Ortega Smith, tras los sucesos acaecidos el día contra la violencia hacia la mujer, fue llamado "fascista" por parte de periodistas y opinadores. A su vez, sus defensores llamaban "fascistas" a los detractores del político de Vox. ¿Es, pues, esta palabra un simple comodín, o tiene aún significado?

Umberto Eco, en su conferencia El Fascismo Eterno, señalaba que las posibilidades de que los sistemas totalitarios del siglo XX vuelvan a triunfar de la manera en la que lo hicieron originalmente no se revelaban significativas. Asimismo, sembraba la idea de que el fascismo en Italia dejaba margen para el crecimiento de una disidencia controlada. Esto es, en su rigidez había cierto grado de permisividad. Esta idea ha trascendido a otras disciplinas y corrientes de pensamiento, y ha sido adaptada a teorías divergentes. Al escritor y semiótico italiano no le preocupaba que se repitiese la historia, sino que no se supiera interpretar aquellos signos que portaban los movimientos totalitarios. El fascismo es imagen, y puede ser de rostro mudable e intercambiable. Según Eco, el concepto conglomeraba un amplio crisol de regímenes que, no siendo complemente iguales los unos a los otros, se encontraban en sendas comunes en lo tocante a prioridades ideológicas. Por ello, la palabra “fascista”, protagonista incorregible de la mayoría de insultos propinados en las discusiones políticas actuales, no tiene por qué relacionarse únicamente con Mussolini y sus Camicie Nere, o con sus correligionarios históricos, sino que es amplia y voluble.

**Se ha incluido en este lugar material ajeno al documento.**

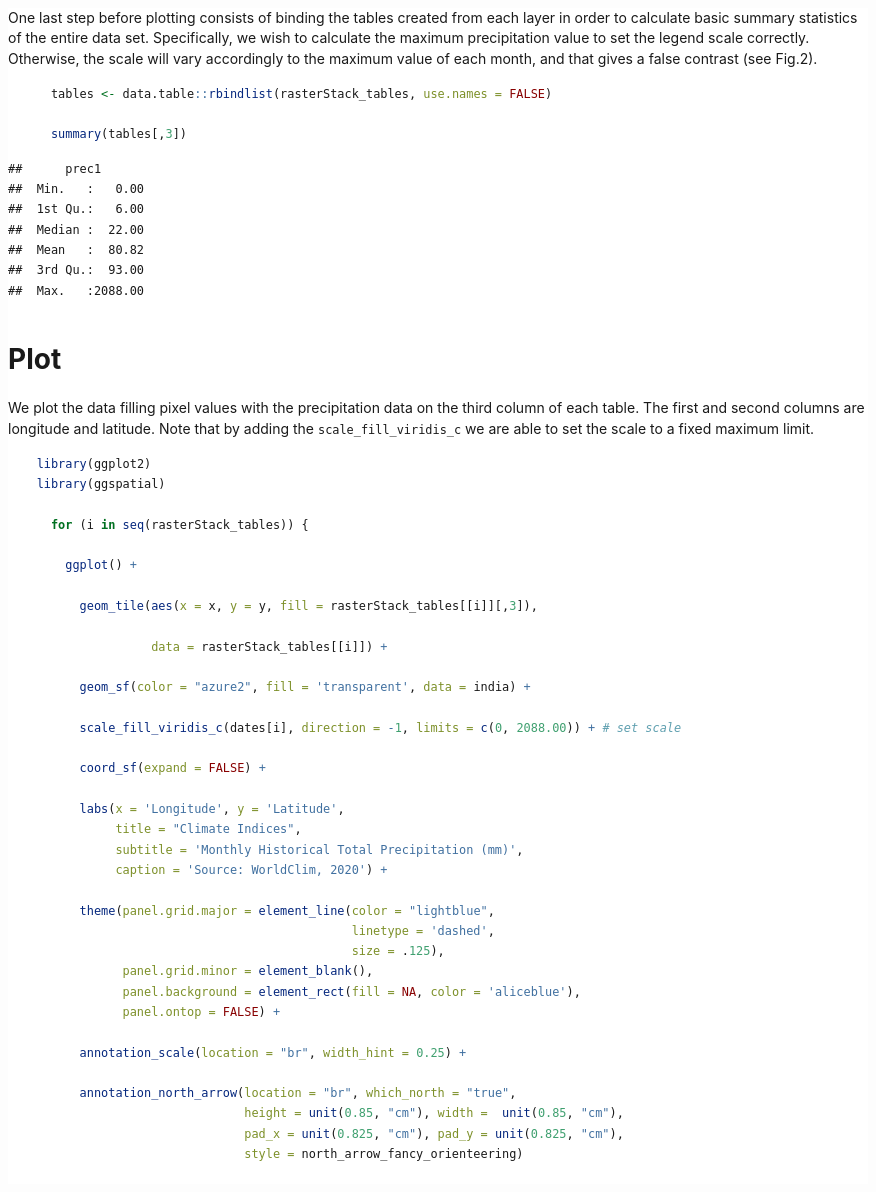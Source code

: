 One last step before plotting consists of binding the tables created from each layer in order to calculate basic summary statistics of the entire data set. Specifically, we wish to calculate the maximum precipitation value to set the legend scale correctly. Otherwise, the scale will vary accordingly to the maximum value of each month, and that gives a false contrast (see Fig.2).


```r
      tables <- data.table::rbindlist(rasterStack_tables, use.names = FALSE)

      summary(tables[,3])
```

```
##      prec1        
##  Min.   :   0.00  
##  1st Qu.:   6.00  
##  Median :  22.00  
##  Mean   :  80.82  
##  3rd Qu.:  93.00  
##  Max.   :2088.00
```

# Plot

We plot the data filling pixel values with the precipitation data on the third column of each table. The first and second columns are longitude and latitude. Note that by adding the `scale_fill_viridis_c` we are able to set the scale to a fixed maximum limit.


```r
    library(ggplot2)
    library(ggspatial)

      for (i in seq(rasterStack_tables)) {
        
        ggplot() +
          
          geom_tile(aes(x = x, y = y, fill = rasterStack_tables[[i]][,3]), 
                    
                    data = rasterStack_tables[[i]]) +
          
          geom_sf(color = "azure2", fill = 'transparent', data = india) +
          
          scale_fill_viridis_c(dates[i], direction = -1, limits = c(0, 2088.00)) + # set scale
          
          coord_sf(expand = FALSE) +
          
          labs(x = 'Longitude', y = 'Latitude',
               title = "Climate Indices",
               subtitle = 'Monthly Historical Total Precipitation (mm)',
               caption = 'Source: WorldClim, 2020') +
          
          theme(panel.grid.major = element_line(color = "lightblue",
                                                linetype = 'dashed',
                                                size = .125),
                panel.grid.minor = element_blank(),
                panel.background = element_rect(fill = NA, color = 'aliceblue'),
                panel.ontop = FALSE) +
          
          annotation_scale(location = "br", width_hint = 0.25) +
          
          annotation_north_arrow(location = "br", which_north = "true",
                                 height = unit(0.85, "cm"), width =  unit(0.85, "cm"),
                                 pad_x = unit(0.825, "cm"), pad_y = unit(0.825, "cm"),
                                 style = north_arrow_fancy_orienteering)
        
```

En otro orden de cosas, quien controla la expresión controla la realidad. En la novela 1984, George Orwell indagaba sobre la “belleza” de la destrucción de las palabras y sobre la sustitución y la pátina que puede recubrir a las mismas. El lenguaje conforma y moldea la realidad, y una utilización efectiva de los medios lingüísticos es de vital relevancia para el éxito de una empresa política o de una vertiente ideológica. En el caso que tratamos, nos topamos con una circunstancia reseñable: los “fascistas” son seres cambiantes y posmodernos, indeterminados, adaptables a las características de un discurso o a la finalidad de un objetivo específico. No existe forma demostrable de acotar el término, manifestándose este como el elocuente mártir utilizado para descatalogar y descalificar el planteamiento del contrario.

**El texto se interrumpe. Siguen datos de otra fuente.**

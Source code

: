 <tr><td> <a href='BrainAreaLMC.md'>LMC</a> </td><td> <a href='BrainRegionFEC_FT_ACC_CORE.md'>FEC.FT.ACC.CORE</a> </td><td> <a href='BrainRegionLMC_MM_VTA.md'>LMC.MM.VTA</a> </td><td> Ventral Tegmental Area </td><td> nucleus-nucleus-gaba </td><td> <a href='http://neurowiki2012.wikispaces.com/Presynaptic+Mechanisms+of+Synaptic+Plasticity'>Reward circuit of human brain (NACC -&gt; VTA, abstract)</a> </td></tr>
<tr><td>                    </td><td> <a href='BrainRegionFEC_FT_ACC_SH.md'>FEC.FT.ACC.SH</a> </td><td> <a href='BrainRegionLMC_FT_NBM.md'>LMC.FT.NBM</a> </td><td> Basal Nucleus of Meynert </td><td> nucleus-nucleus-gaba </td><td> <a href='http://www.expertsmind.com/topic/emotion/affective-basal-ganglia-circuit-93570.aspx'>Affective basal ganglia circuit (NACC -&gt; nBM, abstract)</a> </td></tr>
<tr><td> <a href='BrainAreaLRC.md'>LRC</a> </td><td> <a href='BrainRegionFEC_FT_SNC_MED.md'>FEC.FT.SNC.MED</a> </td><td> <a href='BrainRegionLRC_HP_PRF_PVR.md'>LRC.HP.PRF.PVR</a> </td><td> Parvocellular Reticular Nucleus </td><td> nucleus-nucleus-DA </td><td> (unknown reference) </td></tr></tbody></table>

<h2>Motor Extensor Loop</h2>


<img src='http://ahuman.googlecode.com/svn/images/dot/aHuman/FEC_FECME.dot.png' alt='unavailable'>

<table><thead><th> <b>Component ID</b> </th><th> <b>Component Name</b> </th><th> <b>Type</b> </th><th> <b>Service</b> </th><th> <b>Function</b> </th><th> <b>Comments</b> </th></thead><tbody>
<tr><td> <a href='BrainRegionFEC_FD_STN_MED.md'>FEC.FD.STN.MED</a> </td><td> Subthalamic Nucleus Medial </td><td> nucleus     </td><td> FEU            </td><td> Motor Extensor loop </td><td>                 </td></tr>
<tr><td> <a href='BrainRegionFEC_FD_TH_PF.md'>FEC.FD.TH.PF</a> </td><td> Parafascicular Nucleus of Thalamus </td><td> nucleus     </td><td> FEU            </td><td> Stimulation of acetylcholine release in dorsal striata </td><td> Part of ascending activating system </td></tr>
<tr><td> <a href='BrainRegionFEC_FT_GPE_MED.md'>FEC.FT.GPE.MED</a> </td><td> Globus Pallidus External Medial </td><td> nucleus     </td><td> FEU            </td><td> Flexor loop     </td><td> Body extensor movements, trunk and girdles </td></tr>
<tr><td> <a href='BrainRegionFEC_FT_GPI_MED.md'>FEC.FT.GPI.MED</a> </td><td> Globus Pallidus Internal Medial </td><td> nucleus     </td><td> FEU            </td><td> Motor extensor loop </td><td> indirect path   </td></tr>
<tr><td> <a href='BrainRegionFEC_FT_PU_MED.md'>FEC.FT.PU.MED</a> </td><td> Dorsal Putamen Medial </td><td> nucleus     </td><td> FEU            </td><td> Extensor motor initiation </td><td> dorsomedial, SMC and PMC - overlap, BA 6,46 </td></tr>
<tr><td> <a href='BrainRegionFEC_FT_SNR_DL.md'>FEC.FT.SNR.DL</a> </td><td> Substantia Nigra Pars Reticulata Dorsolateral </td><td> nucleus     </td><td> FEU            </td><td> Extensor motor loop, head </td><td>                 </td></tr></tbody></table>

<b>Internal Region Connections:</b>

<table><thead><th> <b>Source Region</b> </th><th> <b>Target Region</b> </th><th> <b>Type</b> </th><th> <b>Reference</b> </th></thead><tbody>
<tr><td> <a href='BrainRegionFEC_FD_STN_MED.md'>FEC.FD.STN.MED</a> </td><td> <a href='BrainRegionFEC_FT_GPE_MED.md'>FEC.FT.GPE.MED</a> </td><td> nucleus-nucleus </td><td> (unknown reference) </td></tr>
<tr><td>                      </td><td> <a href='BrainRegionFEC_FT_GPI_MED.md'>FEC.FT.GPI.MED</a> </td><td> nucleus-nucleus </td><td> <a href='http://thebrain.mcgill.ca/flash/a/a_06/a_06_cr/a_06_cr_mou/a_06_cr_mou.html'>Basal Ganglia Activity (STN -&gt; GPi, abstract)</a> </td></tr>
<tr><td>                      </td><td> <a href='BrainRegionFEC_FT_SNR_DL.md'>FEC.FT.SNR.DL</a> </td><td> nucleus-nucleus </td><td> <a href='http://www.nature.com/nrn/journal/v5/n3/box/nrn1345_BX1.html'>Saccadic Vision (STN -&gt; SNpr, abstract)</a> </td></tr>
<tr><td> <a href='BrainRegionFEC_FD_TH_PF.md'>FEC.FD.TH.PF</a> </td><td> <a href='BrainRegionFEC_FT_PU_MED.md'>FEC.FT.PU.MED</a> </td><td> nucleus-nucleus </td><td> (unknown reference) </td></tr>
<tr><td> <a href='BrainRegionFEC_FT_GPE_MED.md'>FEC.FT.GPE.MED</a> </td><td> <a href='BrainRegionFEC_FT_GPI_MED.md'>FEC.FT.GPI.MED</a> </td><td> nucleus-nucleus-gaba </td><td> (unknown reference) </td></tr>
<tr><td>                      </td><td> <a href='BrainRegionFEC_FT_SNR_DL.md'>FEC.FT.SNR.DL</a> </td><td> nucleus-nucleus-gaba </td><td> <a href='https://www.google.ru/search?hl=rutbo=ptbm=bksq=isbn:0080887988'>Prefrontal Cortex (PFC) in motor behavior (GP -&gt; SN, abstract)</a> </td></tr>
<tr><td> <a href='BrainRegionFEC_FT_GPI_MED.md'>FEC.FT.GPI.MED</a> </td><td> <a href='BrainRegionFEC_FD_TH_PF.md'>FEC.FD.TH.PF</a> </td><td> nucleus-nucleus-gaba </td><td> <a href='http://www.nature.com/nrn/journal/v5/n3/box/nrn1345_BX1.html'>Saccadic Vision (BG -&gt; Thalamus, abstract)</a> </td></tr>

Un argumento de frecuente uso en las RRSS y en el mundo cotidiano es la idea de que la intolerancia con respecto a los intolerantes es aceptable. Esta tesis parte de un principio filosófico válido que, por paradójico que pueda resultar, muestra un gran sentido. Para cultivar una sociedad tolerante hay que generar anticuerpos de intolerancia contra aquellas enfermedades políticas e ideológicas que promueven activa y voluntariamente la violencia. Mas esto, en virtud de la lícita prohibición de las fuerzas intolerantes según este principio (conocido como la Paradoja de la Tolerancia, del filósofo Karl Popper), se ha convertido en arma arrojadiza que utilizan sectores políticos y sociales para ostentar el poder de conferir a un contrincante ideológico la categoría de “intolerante”, que viene usualmente acompañada de un sonoro "fascista".

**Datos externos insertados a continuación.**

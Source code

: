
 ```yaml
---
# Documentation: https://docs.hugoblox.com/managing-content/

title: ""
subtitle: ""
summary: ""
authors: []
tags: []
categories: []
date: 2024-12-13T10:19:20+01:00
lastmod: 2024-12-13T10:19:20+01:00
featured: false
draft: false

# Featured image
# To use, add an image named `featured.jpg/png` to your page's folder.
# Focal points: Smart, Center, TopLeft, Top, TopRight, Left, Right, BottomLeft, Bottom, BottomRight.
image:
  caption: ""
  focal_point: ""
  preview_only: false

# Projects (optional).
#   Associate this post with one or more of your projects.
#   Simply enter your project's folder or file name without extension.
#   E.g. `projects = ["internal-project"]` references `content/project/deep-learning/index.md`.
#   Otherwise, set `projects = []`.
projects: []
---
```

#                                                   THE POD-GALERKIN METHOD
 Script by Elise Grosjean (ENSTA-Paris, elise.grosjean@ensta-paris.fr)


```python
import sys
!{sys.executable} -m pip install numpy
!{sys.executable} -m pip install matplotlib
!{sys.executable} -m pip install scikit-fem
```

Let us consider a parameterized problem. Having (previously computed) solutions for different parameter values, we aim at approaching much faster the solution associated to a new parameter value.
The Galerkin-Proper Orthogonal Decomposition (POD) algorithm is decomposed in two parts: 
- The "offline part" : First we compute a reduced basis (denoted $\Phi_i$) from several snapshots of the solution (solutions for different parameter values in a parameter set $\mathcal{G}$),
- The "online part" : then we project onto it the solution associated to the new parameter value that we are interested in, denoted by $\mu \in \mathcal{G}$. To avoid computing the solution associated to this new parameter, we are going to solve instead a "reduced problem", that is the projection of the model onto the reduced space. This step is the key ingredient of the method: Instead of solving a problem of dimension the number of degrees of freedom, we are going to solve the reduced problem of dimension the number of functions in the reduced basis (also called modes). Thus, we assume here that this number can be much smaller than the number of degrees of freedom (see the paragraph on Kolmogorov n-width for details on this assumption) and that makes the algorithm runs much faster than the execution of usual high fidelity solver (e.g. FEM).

Se emplea la palabra “fascista” para nimiedades, para pequeñas discrepancias, para motivos concretos que, en ocasiones, se distancian diametralmente de las propuestas originales de los movimientos filofascistas. Las dictaduras del futuro (o, si se quiere, las del presente) dudosamente expondrán los mismos rasgos que las pasadas, pero los fantasmas de los totalitarismos pretéritos visitarán, en forma de espectro, a los Scrooge de turno que pueden, osadamente, llegar a decir: “no lo conozco, pero es usted un fascista”.

Como señalaba Eco, el fascismo entraña un cierto grado de mutabilidad, mas la laxitud alcanzada en los tiempos que corren es tan amplia y tan elástica que la palabra se ha visto despojada de su esencia. Es el cometido, el postrer fin de la destrucción de las palabras, la estética del aplauso que precede la pérdida de vocabulario, la voluntad fantasmagórica de no indagar en la psique del contrario para entender sus postulados.

Se desvela como algo sin duda curioso el que, en gran parte, sean los autodenominados antifascistas los que le den la razón a Orwell y los que exhiban, impúdicamente, la voluntad (que satisfaría a Mussolini) de repoblar el mundo de nuevos fascistas.